Election officials in Sierra Leone in 2018.

Agents électoraux en Sierra Leone en 2018.
(Photo : The Commonwealth)

Les manifestations sont relativement rares en Sierra Leone, et les manifestations politiques nécessitent un permis de la police rarement accordé. Néanmoins, en août 2022, des manifestations contre les difficultés économiques croissantes ont déclenché une répression policière brutale, la police a tiré à balles réelles sur les manifestants faisant 21 morts parmi les civils et 6 parmi les policiers. Des entreprises, des bâtiments gouvernementaux et des véhicules ont été incendiés dans certains quartiers de l’est de Freetown.

Les tensions politiques sont élevées depuis les élections législatives de 2018, lorsque le parti Sierra Leone People’s Party (SLPP) de Bio a contesté 10 sièges remportés par le parti d’opposition All People’s Congress (APC). En 2019, la Haute Cour s’est prononcée en faveur de la pétition du SLPP alléguant une fraude électorale. Par conséquent, les sièges contestés ont automatiquement été attribués aux candidats SLPP arrivés en deuxième position. La majorité de l’assemblée législative monocamérale est ainsi passée au SLPP par une marge de 58 contre 57.

Les partisans de l’APC ont protesté contre la décision de justice devant le tribunal et le siège de leur parti. La police a ensuite assiégé le bâtiment du parti, tirant des gaz lacrymogènes pour disperser les manifestants.

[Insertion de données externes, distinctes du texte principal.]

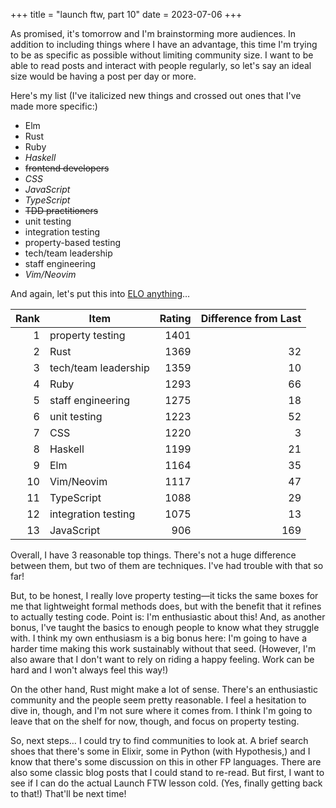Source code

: +++
title = "launch ftw, part 10"
date = 2023-07-06
+++

As promised, it's tomorrow and I'm brainstorming more audiences. In addition to including things where I have an advantage, this time I'm trying to be as specific as possible without limiting community size. I want to be able to read posts and interact with people regularly, so let's say an ideal size would be having a post per day or more.

Here's my list (I've italicized new things and crossed out ones that I've made more specific:)

- Elm
- Rust
- Ruby
- _Haskell_
- ~~frontend developers~~
- _CSS_
- _JavaScript_
- _TypeScript_
- ~~TDD practitioners~~
- unit testing
- integration testing
- property-based testing
- tech/team leadership
- staff engineering
- _Vim/Neovim_

And again, let's put this into [ELO anything](https://elo.bytes.zone)…

| Rank | Item                 | Rating | Difference from Last |
| ---: | -------------------- | -----: | -------------------: |
|    1 | property testing     |   1401 |                      |
|    2 | Rust                 |   1369 |                   32 |
|    3 | tech/team leadership |   1359 |                   10 |
|    4 | Ruby                 |   1293 |                   66 |
|    5 | staff engineering    |   1275 |                   18 |
|    6 | unit testing         |   1223 |                   52 |
|    7 | CSS                  |   1220 |                    3 |
|    8 | Haskell              |   1199 |                   21 |
|    9 | Elm                  |   1164 |                   35 |
|   10 | Vim/Neovim           |   1117 |                   47 |
|   11 | TypeScript           |   1088 |                   29 |
|   12 | integration testing  |   1075 |                   13 |
|   13 | JavaScript           |    906 |                  169 |

Overall, I have 3 reasonable top things. There's not a huge difference between them, but two of them are techniques. I've had trouble with that so far!

But, to be honest, I really love property testing—it ticks the same boxes for me that lightweight formal methods does, but with the benefit that it refines to actually testing code. Point is: I'm enthusiastic about this! And, as another bonus, I've taught the basics to enough people to know what they struggle with. I think my own enthusiasm is a big bonus here: I'm going to have a harder time making this work sustainably without that seed. (However, I'm also aware that I don't want to rely on riding a happy feeling. Work can be hard and I won't always feel this way!)

On the other hand, Rust might make a lot of sense. There's an enthusiastic community and the people seem pretty reasonable. I feel a hesitation to dive in, though, and I'm not sure where it comes from. I think I'm going to leave that on the shelf for now, though, and focus on property testing.

So, next steps… I could try to find communities to look at. A brief search shoes that there's some in Elixir, some in Python (with Hypothesis,) and I know that there's some discussion on this in other FP languages. There are also some classic blog posts that I could stand to re-read. But first, I want to see if I can do the actual Launch FTW lesson cold. (Yes, finally getting back to that!) That'll be next time!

« Les détracteurs craignent qu’un système de représentation proportionnelle ne concentre davantage le pouvoir entre les mains des chefs de parti ».

La nouveauté des élections législatives de 2023 est qu’elles se dérouleront selon un système de représentation proportionnelle (RP) plutôt que selon le système électoral habituel de scrutin uninominal à un tour basé sur les circonscriptions. L’APC avait contesté la légalité du changement proposé par le SLPP, mais la Cour suprême a jugé en janvier 2023 que le changement de système électoral était constitutionnel. Les détracteurs craignent qu’un système de RP ne concentre davantage le pouvoir entre les mains des chefs de parti.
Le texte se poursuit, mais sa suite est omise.